The books have sold more than 35 million copies, spawned a much-loved television show and inspired a hit movie that grossed over £190m. Its sequel is out now in cinemas, made by the team behind the Harry Potter films. But instead of looking to other children’s classics, producer David Heyman cites the Frank Capra masterpiece Mr. Smith Goes to Washington as a major inspiration.
“It’s about seeing the good in places where others might not,” Heyman says. “That’s a good message, in a world where we’re all a little too willing to judge a book by its cover.”
In total, more than 92,000 people have sold The Big Issue since 1991 to help themselves work their way out of poverty – more than could fit into Wembley Stadium.
In Paddington 2, our hero is sentenced for a crime he didn’t commit, but overcomes all obstacles with resolve and enthusiasm.
“It wasn’t about having more action, it was about capturing the spirit of Paddington, his generosity, kindness, optimism and decency,” Heyman adds. “That’s what was important to us.”
At its core, Paddington’s story has always been one of acceptance, belonging, identity and compassion. Important life lessons delivered in the guise of an utterly charming, guileless, furry foreigner. He embodies a generosity of spirit we tend only to rediscover in the festive season, which is fast turning him into a Christmas staple.
M&S certainly think so, having Paddington front their festive advertising campaign, which encourages us to ‘Spend it well’, with staff performing random acts of kindness instore, like handing out marmalade sandwiches.

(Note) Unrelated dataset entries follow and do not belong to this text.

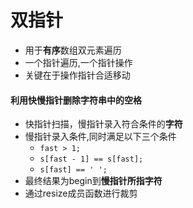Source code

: # 双指针

- 用于**有序**数组双元素遍历
- 一个指针遍历,一个指针操作
- 关键在于操作指针合适移动

#### 利用快慢指针删除字符串中的空格

- 快指针扫描，慢指针录入符合条件的**字符**
- 慢指针录入条件,同时满足以下三个条件
  - `fast > 1;`
  - `s[fast - 1] == s[fast];`
  - `s[fast] == ' ';`
- 最终结果为begin到**慢指针所指字符**
- 通过resize成员函数进行裁剪
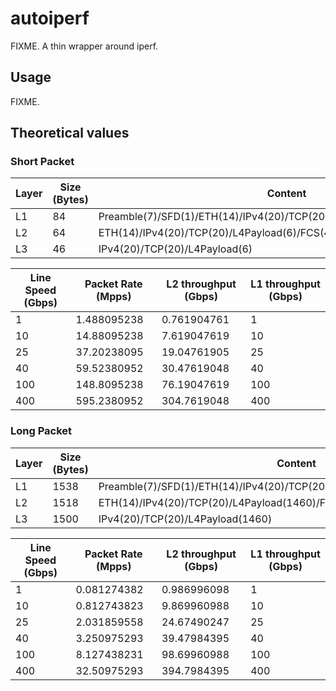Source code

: # autoiperf

FIXME.
A thin wrapper around iperf.

## Usage

FIXME.

## Theoretical values

### Short Packet

| Layer | Size (Bytes) | Content                                                                 |
|-------|--------------|-------------------------------------------------------------------------|
| L1    | 84           | Preamble(7)/SFD(1)/ETH(14)/IPv4(20)/TCP(20)/L4Payload(6)/FCS(4)/IGP(12) |
| L2    | 64           | ETH(14)/IPv4(20)/TCP(20)/L4Payload(6)/FCS(4)                            |
| L3    | 46           | IPv4(20)/TCP(20)/L4Payload(6)                                           |

| Line Speed (Gbps) | Packet Rate (Mpps) | L2 throughput (Gbps) | L1 throughput (Gbps) |
|-------------------|--------------------|----------------------|----------------------|
| 1                 | 1.488095238        | 0.761904761          | 1                    |
| 10                | 14.88095238        | 7.619047619          | 10                   |
| 25                | 37.20238095        | 19.04761905          | 25                   |
| 40                | 59.52380952        | 30.47619048          | 40                   |
| 100               | 148.8095238        | 76.19047619          | 100                  |
| 400               | 595.2380952        | 304.7619048          | 400                  |

### Long Packet

| Layer | Size (Bytes) | Content                                                                    |
|-------|--------------|----------------------------------------------------------------------------|
| L1    | 1538         | Preamble(7)/SFD(1)/ETH(14)/IPv4(20)/TCP(20)/L4Payload(1460)/FCS(4)/IGP(12) |
| L2    | 1518         | ETH(14)/IPv4(20)/TCP(20)/L4Payload(1460)/FCS(4)                            |
| L3    | 1500         | IPv4(20)/TCP(20)/L4Payload(1460)                                           |

| Line Speed (Gbps) | Packet Rate (Mpps) | L2 throughput (Gbps) | L1 throughput (Gbps) |
|-------------------|--------------------|----------------------|----------------------|
| 1                 | 0.081274382        | 0.986996098          | 1                    |
| 10                | 0.812743823        | 9.869960988          | 10                   |
| 25                | 2.031859558        | 24.67490247          | 25                   |
| 40                | 3.250975293        | 39.47984395          | 40                   |
| 100               | 8.127438231        | 98.69960988          | 100                  |
| 400               | 32.50975293        | 394.7984395          | 400                  |
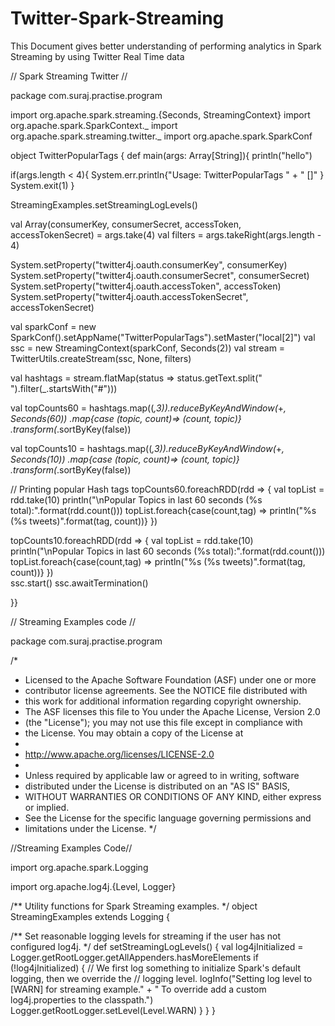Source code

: # Twitter-Spark-Streaming
This Document gives better understanding of performing analytics in Spark Streaming by using Twitter Real Time data

// Spark Streaming Twitter //

package com.suraj.practise.program

import org.apache.spark.streaming.{Seconds, StreamingContext}
import org.apache.spark.SparkContext._
import org.apache.spark.streaming.twitter._
import org.apache.spark.SparkConf


object TwitterPopularTags {
  def main(args: Array[String]){
println("hello")

if(args.length < 4){
System.err.println{"Usage: TwitterPopularTags <consumer Key> <consumer secret>" +
"<access token> <access token secret> [<filters>]" }
System.exit(1)
}

StreamingExamples.setStreamingLogLevels()

val Array(consumerKey, consumerSecret, accessToken, accessTokenSecret) = args.take(4) 
val filters = args.takeRight(args.length - 4)

System.setProperty("twitter4j.oauth.consumerKey", consumerKey)
System.setProperty("twitter4j.oauth.consumerSecret", consumerSecret)
System.setProperty("twitter4j.oauth.accessToken", accessToken)
System.setProperty("twitter4j.oauth.accessTokenSecret", accessTokenSecret)

val sparkConf = new SparkConf().setAppName("TwitterPopularTags").setMaster("local[2]")
val ssc = new StreamingContext(sparkConf, Seconds(2))
val stream = TwitterUtils.createStream(ssc, None, filters)

val hashtags = stream.flatMap(status => status.getText.split(" ").filter(_.startsWith("#")))

val topCounts60 = hashtags.map((_,3)).reduceByKeyAndWindow(_+_, Seconds(60))
                  .map{case (topic, count)=> (count, topic)}
                  .transform(_.sortByKey(false))  

val topCounts10 = hashtags.map((_,3)).reduceByKeyAndWindow(_+_, Seconds(10))
                  .map{case (topic, count)=> (count, topic)}
                  .transform(_.sortByKey(false)) 
 
// Printing popular Hash tags
topCounts60.foreachRDD(rdd => {
val topList = rdd.take(10)
println("\nPopular Topics in last 60 seconds (%s total):".format(rdd.count()))
topList.foreach{case(count,tag) => println("%s (%s tweets)".format(tag, count))}
})                  

topCounts10.foreachRDD(rdd => {
val topList = rdd.take(10)
println("\nPopular Topics in last 60 seconds (%s total):".format(rdd.count()))
topList.foreach{case(count,tag) => println("%s (%s tweets)".format(tag, count))}
})                  
ssc.start()
ssc.awaitTermination()

}}


// Streaming Examples code //

package com.suraj.practise.program

/*
 * Licensed to the Apache Software Foundation (ASF) under one or more
 * contributor license agreements.  See the NOTICE file distributed with
 * this work for additional information regarding copyright ownership.
 * The ASF licenses this file to You under the Apache License, Version 2.0
 * (the "License"); you may not use this file except in compliance with
 * the License.  You may obtain a copy of the License at
 *
 *    http://www.apache.org/licenses/LICENSE-2.0
 *
 * Unless required by applicable law or agreed to in writing, software
 * distributed under the License is distributed on an "AS IS" BASIS,
 * WITHOUT WARRANTIES OR CONDITIONS OF ANY KIND, either express or implied.
 * See the License for the specific language governing permissions and
 * limitations under the License.
 */


//Streaming Examples Code//

import org.apache.spark.Logging

import org.apache.log4j.{Level, Logger}

/** Utility functions for Spark Streaming examples. */
object StreamingExamples extends Logging {

  /** Set reasonable logging levels for streaming if the user has not configured log4j. */
  def setStreamingLogLevels() {
    val log4jInitialized = Logger.getRootLogger.getAllAppenders.hasMoreElements
    if (!log4jInitialized) {
      // We first log something to initialize Spark's default logging, then we override the
      // logging level.
      logInfo("Setting log level to [WARN] for streaming example." +
        " To override add a custom log4j.properties to the classpath.")
      Logger.getRootLogger.setLevel(Level.WARN)
    }
  }
}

Paddington’s story has always been one of acceptance, belonging, identity and compassion
“Please look after this bear,” reads the tag placed around his neck when we first meet Paddington on the station platform. His story comes from a place of desperation, destitution. He is lost, homeless but crucially not hopeless. Isn’t there something a little ‘no room at the inn’ that chimes with the season?
Once given a home with the Browns, Paddington unites rather than divides the family, helping them realise who they really are. As Hugh Bonneville’s Mr Brown says: “He looks for the good in all of us… and somehow he finds it.”

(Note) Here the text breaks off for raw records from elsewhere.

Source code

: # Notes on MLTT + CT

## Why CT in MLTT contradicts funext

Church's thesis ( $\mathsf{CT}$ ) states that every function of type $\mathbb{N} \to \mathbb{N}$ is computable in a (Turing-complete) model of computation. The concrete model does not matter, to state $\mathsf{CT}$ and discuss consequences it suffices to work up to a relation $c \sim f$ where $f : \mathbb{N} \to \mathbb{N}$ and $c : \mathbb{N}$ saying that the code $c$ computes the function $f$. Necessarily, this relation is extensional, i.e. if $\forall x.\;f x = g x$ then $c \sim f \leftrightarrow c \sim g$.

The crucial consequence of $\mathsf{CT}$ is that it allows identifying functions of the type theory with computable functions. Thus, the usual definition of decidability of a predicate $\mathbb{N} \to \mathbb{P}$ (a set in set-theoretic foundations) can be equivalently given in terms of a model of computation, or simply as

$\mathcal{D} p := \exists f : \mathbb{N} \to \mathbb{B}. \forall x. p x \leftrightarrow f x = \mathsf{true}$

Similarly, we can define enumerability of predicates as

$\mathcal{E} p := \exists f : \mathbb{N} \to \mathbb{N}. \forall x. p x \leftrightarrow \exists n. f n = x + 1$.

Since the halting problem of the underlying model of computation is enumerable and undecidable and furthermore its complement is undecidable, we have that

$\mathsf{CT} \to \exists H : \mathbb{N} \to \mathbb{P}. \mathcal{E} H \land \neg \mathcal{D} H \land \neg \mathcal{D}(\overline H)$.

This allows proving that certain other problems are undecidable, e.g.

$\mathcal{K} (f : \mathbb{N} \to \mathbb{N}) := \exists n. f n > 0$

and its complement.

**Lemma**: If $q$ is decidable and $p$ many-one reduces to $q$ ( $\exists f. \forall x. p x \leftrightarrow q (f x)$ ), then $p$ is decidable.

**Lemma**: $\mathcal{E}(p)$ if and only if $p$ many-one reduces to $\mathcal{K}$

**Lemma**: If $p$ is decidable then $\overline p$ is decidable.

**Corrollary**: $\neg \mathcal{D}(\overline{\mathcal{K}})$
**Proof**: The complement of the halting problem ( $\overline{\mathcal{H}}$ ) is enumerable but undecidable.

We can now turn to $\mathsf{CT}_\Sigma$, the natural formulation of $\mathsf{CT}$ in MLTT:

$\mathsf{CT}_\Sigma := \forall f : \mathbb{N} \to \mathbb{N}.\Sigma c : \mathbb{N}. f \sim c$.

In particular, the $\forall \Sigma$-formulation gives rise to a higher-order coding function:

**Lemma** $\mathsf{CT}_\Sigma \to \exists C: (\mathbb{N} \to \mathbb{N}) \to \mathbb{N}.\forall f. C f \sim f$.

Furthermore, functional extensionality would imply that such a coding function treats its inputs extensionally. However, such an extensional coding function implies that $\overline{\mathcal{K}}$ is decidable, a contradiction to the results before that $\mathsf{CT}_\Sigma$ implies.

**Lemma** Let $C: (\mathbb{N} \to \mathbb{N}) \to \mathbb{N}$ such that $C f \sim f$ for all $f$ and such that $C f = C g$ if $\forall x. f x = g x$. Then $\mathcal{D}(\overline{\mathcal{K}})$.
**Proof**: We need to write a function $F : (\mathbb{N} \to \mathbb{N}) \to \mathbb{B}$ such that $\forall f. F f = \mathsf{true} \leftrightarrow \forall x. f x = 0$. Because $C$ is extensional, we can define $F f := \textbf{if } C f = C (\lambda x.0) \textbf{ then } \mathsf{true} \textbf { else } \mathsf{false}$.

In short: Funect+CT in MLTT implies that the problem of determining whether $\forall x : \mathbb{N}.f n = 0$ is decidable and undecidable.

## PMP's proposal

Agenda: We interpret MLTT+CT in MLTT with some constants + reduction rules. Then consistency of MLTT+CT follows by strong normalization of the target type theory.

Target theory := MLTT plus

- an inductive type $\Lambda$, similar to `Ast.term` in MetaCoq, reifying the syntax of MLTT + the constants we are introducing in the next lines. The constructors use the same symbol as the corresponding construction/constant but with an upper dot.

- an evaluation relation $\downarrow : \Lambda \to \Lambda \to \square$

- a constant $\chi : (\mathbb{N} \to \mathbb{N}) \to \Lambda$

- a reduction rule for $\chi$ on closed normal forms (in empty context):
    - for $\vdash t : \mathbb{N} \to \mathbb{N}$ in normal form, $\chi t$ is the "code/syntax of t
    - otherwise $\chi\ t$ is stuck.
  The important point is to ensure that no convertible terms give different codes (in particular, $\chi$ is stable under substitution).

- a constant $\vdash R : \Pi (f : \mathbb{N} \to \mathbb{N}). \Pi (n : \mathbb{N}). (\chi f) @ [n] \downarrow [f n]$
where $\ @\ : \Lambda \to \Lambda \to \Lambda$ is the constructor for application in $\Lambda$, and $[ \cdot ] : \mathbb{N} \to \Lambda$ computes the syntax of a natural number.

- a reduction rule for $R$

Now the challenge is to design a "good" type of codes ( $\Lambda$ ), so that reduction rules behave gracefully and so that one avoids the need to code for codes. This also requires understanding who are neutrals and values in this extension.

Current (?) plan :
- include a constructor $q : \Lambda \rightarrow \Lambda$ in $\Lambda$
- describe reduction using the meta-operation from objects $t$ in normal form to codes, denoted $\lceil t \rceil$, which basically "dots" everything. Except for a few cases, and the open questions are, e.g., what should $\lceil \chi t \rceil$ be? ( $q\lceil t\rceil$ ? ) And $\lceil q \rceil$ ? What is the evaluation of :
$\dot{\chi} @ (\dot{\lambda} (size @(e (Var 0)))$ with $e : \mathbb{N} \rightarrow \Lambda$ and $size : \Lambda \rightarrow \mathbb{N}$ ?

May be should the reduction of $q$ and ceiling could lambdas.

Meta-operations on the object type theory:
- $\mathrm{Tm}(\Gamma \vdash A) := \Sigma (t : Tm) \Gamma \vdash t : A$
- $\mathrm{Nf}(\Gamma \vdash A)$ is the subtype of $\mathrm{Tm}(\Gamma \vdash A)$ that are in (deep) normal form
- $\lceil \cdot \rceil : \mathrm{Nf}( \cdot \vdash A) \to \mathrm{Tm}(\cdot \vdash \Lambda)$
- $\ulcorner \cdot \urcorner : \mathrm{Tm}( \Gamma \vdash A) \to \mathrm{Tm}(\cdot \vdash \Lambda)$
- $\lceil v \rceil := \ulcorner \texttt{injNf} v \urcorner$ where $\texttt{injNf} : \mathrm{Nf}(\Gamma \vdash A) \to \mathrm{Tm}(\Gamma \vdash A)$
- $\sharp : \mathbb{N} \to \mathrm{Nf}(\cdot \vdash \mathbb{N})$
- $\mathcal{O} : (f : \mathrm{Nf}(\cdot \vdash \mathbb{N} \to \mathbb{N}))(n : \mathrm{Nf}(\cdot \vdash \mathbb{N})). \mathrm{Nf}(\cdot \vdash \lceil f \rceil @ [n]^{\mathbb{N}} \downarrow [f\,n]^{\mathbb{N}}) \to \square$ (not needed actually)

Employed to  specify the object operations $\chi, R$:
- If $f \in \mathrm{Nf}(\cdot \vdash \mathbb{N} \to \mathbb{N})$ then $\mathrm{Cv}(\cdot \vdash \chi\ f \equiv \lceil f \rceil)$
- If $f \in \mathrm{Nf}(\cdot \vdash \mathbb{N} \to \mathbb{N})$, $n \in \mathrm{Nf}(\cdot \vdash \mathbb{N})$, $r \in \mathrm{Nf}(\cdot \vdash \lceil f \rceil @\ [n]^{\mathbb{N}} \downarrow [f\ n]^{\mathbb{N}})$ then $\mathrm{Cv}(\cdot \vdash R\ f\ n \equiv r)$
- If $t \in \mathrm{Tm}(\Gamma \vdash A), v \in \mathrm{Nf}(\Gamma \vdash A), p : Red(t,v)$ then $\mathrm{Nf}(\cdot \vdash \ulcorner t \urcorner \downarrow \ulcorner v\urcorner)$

Michael Bond, who died in June aged 91, continued to use Paddington for social commentary to the end. In his penultimate book, Paddington’s Finest Hour, published in January, it only takes a couple of pages before a policeman is accusing our hero of being “one of them illegal immigrants”.
Technically, maybe he is, but he is also one of us and a reminder that we have a choice about how to behave and treat others.
Paddington’s mantra, learned from beloved Aunt Lucy, is: “If you’re kind and polite the world will be right”. Let’s give it a go.